O MOINHO E A CRUZ, FILME DE LECH MAJEWSKI

   Aviso que não é um filme fácil. Sokurov faz escola e se trata de um filme lento, quase estático. Ao mesmo tempo tem uma fotografia que beira o fantástico. Ao término do filme voce se encontra em um tipo de estado alterado. Por mais chato que ele seja ( ele é ), ele te deixa hipnotizado. Cria um mundo e subverte o tempo. Seu poder se dá em seu final. Só quando ele termina notamos que durante hora e meia vivemos em outra dimensão. Dentro do universo contido em um quadro. Uma das obras-primas de Brueghel.

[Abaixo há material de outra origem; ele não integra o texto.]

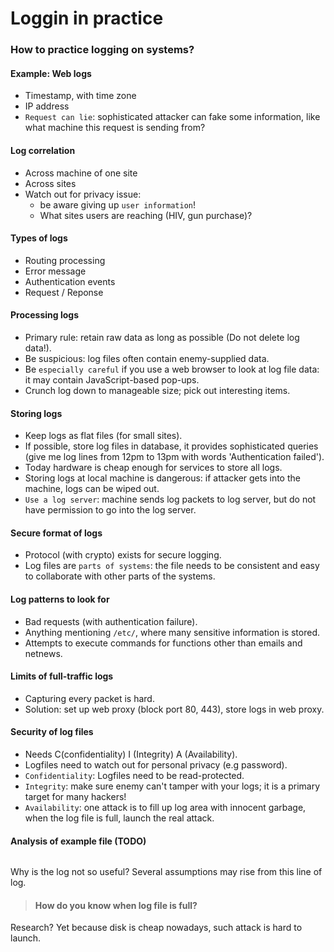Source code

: # Loggin in practice

### How to practice logging on systems?

#### Example: Web logs
* Timestamp, with time zone
* IP address
* `Request can lie`: sophisticated attacker can fake some information, like what machine this request is sending from?


#### Log correlation
* Across machine of one site
* Across sites
* Watch out for privacy issue: 
    * be aware giving up `user information`!
    * What sites users are reaching (HIV, gun purchase)?

#### Types of logs
* Routing processing
* Error message
* Authentication events
* Request / Reponse

#### Processing logs
* Primary rule: retain raw data as long as possible (Do not delete log data!).
* Be suspicious: log files often contain enemy-supplied data.
* Be `especially careful` if you use a web browser to look at log file data: it may contain JavaScript-based pop-ups.
* Crunch log down to manageable size; pick out interesting items.

#### Storing logs
* Keep logs as flat files (for small sites).
* If possible, store log files in database, it provides sophisticated queries (give me log lines from 12pm to 13pm with words 'Authentication failed').
* Today hardware is cheap enough for services to store all logs. 
* Storing logs at local machine is dangerous: if attacker gets into the machine, logs can be wiped out. 
* `Use a log server`: machine sends log packets to log server, but do not have permission to go into the log server.

#### Secure format of logs
* Protocol (with crypto) exists for secure logging.
* Log files are `parts of systems`: the file needs to be consistent and easy to collaborate with other parts of the systems.

#### Log patterns to look for
* Bad requests (with authentication failure).
* Anything mentioning `/etc/`, where many sensitive information is stored.
* Attempts to execute commands for functions other than emails and netnews.

#### Limits of full-traffic logs
* Capturing every packet is hard.
* Solution: set up web proxy (block port 80, 443), store logs in web proxy.

#### Security of log files
* Needs C(confidentiality) I (Integrity) A (Availability).
* Logfiles need to watch out for personal privacy (e.g password).
* `Confidentiality`: Logfiles need to be read-protected.
* `Integrity`: make sure enemy can't tamper with your logs; it is a primary target for many hackers!
* `Availability`: one attack is to fill up log area with innocent garbage, when the log file is full, launch the real attack.

#### Analysis of example file (TODO)
```

```
Why is the log not so useful? Several assumptions may rise from this line of log.

> #### How do you know when log file is full?
Research? Yet because disk is cheap nowadays, such attack is hard to launch.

   Brueghel é feito por Rutger Hauer, e ele está compondo seu quadro. O que o filme mostra são os personagens da pintura em seu cotidiano e se dirigindo ao cenário que é a pintura. Parece complicado? Não é. Nos primeiros minutos voce ficará meio tonto, mas depois tudo vai se clarificando.
   Brueghel foi pintor mestre da escola nórdica. Enquanto os pintores católicos pintavam imponentes retratos de reis, cenas bíblicas e históricas; os nórdicos inseriam a vida do povo em suas pinturas. Camponeses e soldados rasos. Na época do quadro a Espanha dominava vastos reinos nórdicos e perseguia cruelmente os hereges ( protestantes ) desses países. A pintura de Brueghel coloca os espanhóis como "novos romanos" e os belgas/holandeses/alemães como os seguidores de Cristo. O diretor, Lech Majewski, não facilita, ele exibe dor, crueldade, chagas.
   Interessante observar roupas, casas, modos da época ( cerca de 1630 ). São humanos que hoje parecem alienígenas para nós, corretos homens de 2012. Esquecemos que aquela era uma Europa cheia de animais e de crianças. Muitas crianças.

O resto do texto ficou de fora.